Restate the whole of the data below word for word, skipping the images.

Exercise data:
● ● ●

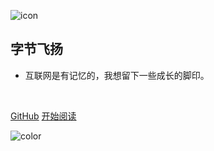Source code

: ![icon](https://cdn.jsdelivr.net/gh/wugenqiang/StaticRepo/images/icon.png)

## 字节飞扬

- 互联网是有记忆的，我想留下一些成长的脚印。


<img src="https://img.shields.io/github/stars/bytesfly/blog" data-origin="https://img.shields.io/github/stars/bytesfly/blog" alt=""> 
<img src="https://img.shields.io/github/forks/bytesfly/blog" data-origin="https://img.shields.io/github/forks/bytesfly/blog" alt="">
<img src="https://img.shields.io/github/license/bytesfly/blog" data-origin="https://img.shields.io/github/license/bytesfly/blog" alt="">

<br>

[GitHub](https://github.com/bytesfly/blog)
[开始阅读](/README.md)



<!-- 背景色 -->
![color](#fff)



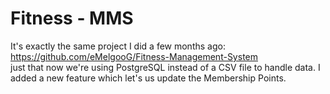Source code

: # Fitness - MMS
It's exactly the same project I did a few months ago:
https://github.com/eMelgooG/Fitness-Management-System  
just that now we're using PostgreSQL instead of a CSV file to handle data. I added a new feature which let's us update the Membership Points.

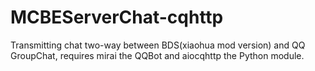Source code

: # MCBEServerChat-cqhttp
 Transmitting chat two-way between BDS(xiaohua mod version) and QQ GroupChat, requires mirai the QQBot and aiocqhttp the Python module.
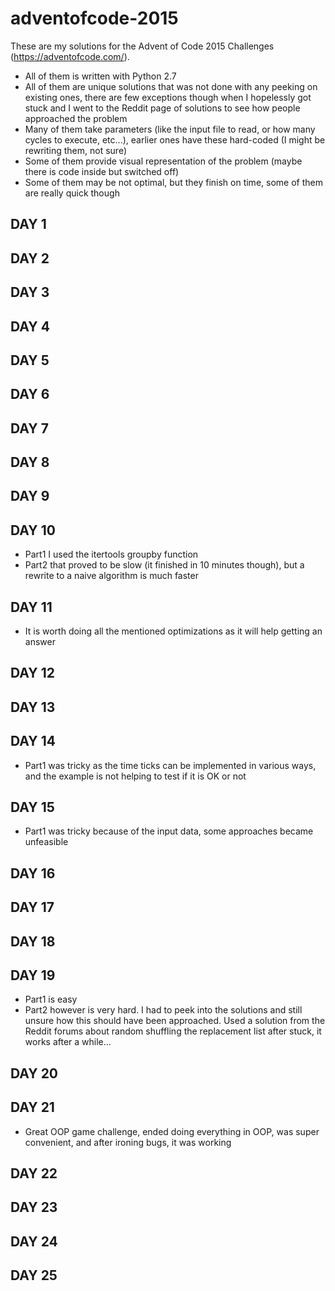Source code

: # adventofcode-2015

These are my solutions for the Advent of Code 2015 Challenges (https://adventofcode.com/).

* All of them is written with Python 2.7
* All of them are unique solutions that was not done with any peeking on existing ones, there are few exceptions though when I hopelessly got stuck and I went to the Reddit page of solutions to see how people approached the problem
* Many of them take parameters (like the input file to read, or how many cycles to execute, etc...), earlier ones have these hard-coded (I might be rewriting them, not sure)
* Some of them provide visual representation of the problem (maybe there is code inside but switched off)
* Some of them may be not optimal, but they finish on time, some of them are really quick though

## DAY 1

## DAY 2

## DAY 3

## DAY 4

## DAY 5

## DAY 6

## DAY 7

## DAY 8

## DAY 9

## DAY 10
* Part1 I used the itertools groupby function
* Part2 that proved to be slow (it finished in 10 minutes though), but a rewrite to a naive algorithm is much faster

## DAY 11
* It is worth doing all the mentioned optimizations as it will help getting an answer

## DAY 12

## DAY 13

## DAY 14
* Part1 was tricky as the time ticks can be implemented in various ways, and the example is not helping to test if it is OK or not

## DAY 15
* Part1 was tricky because of the input data, some approaches became unfeasible

## DAY 16

## DAY 17

## DAY 18

## DAY 19
* Part1 is easy
* Part2 however is very hard. I had to peek into the solutions and still unsure how this should have been approached. Used a solution from the Reddit forums about random shuffling the replacement list after stuck, it works after a while...

## DAY 20

## DAY 21
* Great OOP game challenge, ended doing everything in OOP, was super convenient, and after ironing bugs, it was working

## DAY 22

## DAY 23

## DAY 24

## DAY 25
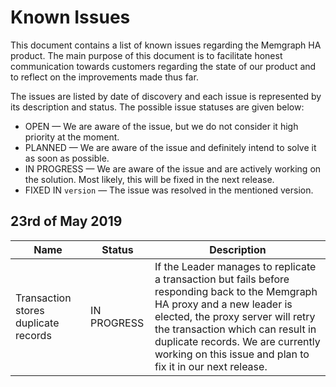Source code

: # Known Issues

This document contains a list of known issues regarding the Memgraph HA product.
The main purpose of this document is to facilitate honest communication towards
customers regarding the state of our product and to reflect on the improvements
made thus far.

The issues are listed by date of discovery and each issue is represented by its
description and status. The possible issue statuses are given below:

  - OPEN &mdash; We are aware of the issue, but we do not consider it high priority at the moment.
  - PLANNED &mdash; We are aware of the issue and definitely intend to solve it as soon as possible.
  - IN PROGRESS &mdash; We are aware of the issue and are actively working on the solution. Most likely, this will be fixed in the next release.
  - FIXED IN `version` &mdash; The issue was resolved in the mentioned version.

## 23rd of May 2019

Name                                 | Status      | Description
-------------------------------------|-------------|------------
Transaction stores duplicate records | IN PROGRESS | If the Leader manages to replicate a transaction but fails before responding back to the Memgraph HA proxy and a new leader is elected, the proxy server will retry the transaction which can result in duplicate records. We are currently working on this issue and plan to fix it in our next release.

● ● ●

Exercise output:
Source code

: ![icon](https://cdn.jsdelivr.net/gh/wugenqiang/StaticRepo/images/icon.png)

## 字节飞扬

- 互联网是有记忆的，我想留下一些成长的脚印。


<img src="https://img.shields.io/github/stars/bytesfly/blog" data-origin="https://img.shields.io/github/stars/bytesfly/blog" alt=""> 
<img src="https://img.shields.io/github/forks/bytesfly/blog" data-origin="https://img.shields.io/github/forks/bytesfly/blog" alt="">
<img src="https://img.shields.io/github/license/bytesfly/blog" data-origin="https://img.shields.io/github/license/bytesfly/blog" alt="">

<br>

[GitHub](https://github.com/bytesfly/blog)
[开始阅读](/README.md)



<!-- 背景色 -->
![color](#fff)



Source code

: # Fitness - MMS
It's exactly the same project I did a few months ago:
https://github.com/eMelgooG/Fitness-Management-System  
just that now we're using PostgreSQL instead of a CSV file to handle data. I added a new feature which let's us update the Membership Points.

Source code

: # MCBEServerChat-cqhttp
 Transmitting chat two-way between BDS(xiaohua mod version) and QQ GroupChat, requires mirai the QQBot and aiocqhttp the Python module.
Source code

: # adventofcode-2015

These are my solutions for the Advent of Code 2015 Challenges (https://adventofcode.com/).

* All of them is written with Python 2.7
* All of them are unique solutions that was not done with any peeking on existing ones, there are few exceptions though when I hopelessly got stuck and I went to the Reddit page of solutions to see how people approached the problem
* Many of them take parameters (like the input file to read, or how many cycles to execute, etc...), earlier ones have these hard-coded (I might be rewriting them, not sure)
* Some of them provide visual representation of the problem (maybe there is code inside but switched off)
* Some of them may be not optimal, but they finish on time, some of them are really quick though

## DAY 1

## DAY 2

## DAY 3

## DAY 4

## DAY 5

## DAY 6

## DAY 7

## DAY 8

## DAY 9

## DAY 10
* Part1 I used the itertools groupby function
* Part2 that proved to be slow (it finished in 10 minutes though), but a rewrite to a naive algorithm is much faster

## DAY 11
* It is worth doing all the mentioned optimizations as it will help getting an answer

## DAY 12

## DAY 13

## DAY 14
* Part1 was tricky as the time ticks can be implemented in various ways, and the example is not helping to test if it is OK or not

## DAY 15
* Part1 was tricky because of the input data, some approaches became unfeasible

## DAY 16

## DAY 17

## DAY 18

## DAY 19
* Part1 is easy
* Part2 however is very hard. I had to peek into the solutions and still unsure how this should have been approached. Used a solution from the Reddit forums about random shuffling the replacement list after stuck, it works after a while...

## DAY 20

## DAY 21
* Great OOP game challenge, ended doing everything in OOP, was super convenient, and after ironing bugs, it was working

## DAY 22

## DAY 23

## DAY 24

## DAY 25
Source code

: # Known Issues

This document contains a list of known issues regarding the Memgraph HA product.
The main purpose of this document is to facilitate honest communication towards
customers regarding the state of our product and to reflect on the improvements
made thus far.

The issues are listed by date of discovery and each issue is represented by its
description and status. The possible issue statuses are given below:

  - OPEN &mdash; We are aware of the issue, but we do not consider it high priority at the moment.
  - PLANNED &mdash; We are aware of the issue and definitely intend to solve it as soon as possible.
  - IN PROGRESS &mdash; We are aware of the issue and are actively working on the solution. Most likely, this will be fixed in the next release.
  - FIXED IN `version` &mdash; The issue was resolved in the mentioned version.

## 23rd of May 2019

Name                                 | Status      | Description
-------------------------------------|-------------|------------
Transaction stores duplicate records | IN PROGRESS | If the Leader manages to replicate a transaction but fails before responding back to the Memgraph HA proxy and a new leader is elected, the proxy server will retry the transaction which can result in duplicate records. We are currently working on this issue and plan to fix it in our next release.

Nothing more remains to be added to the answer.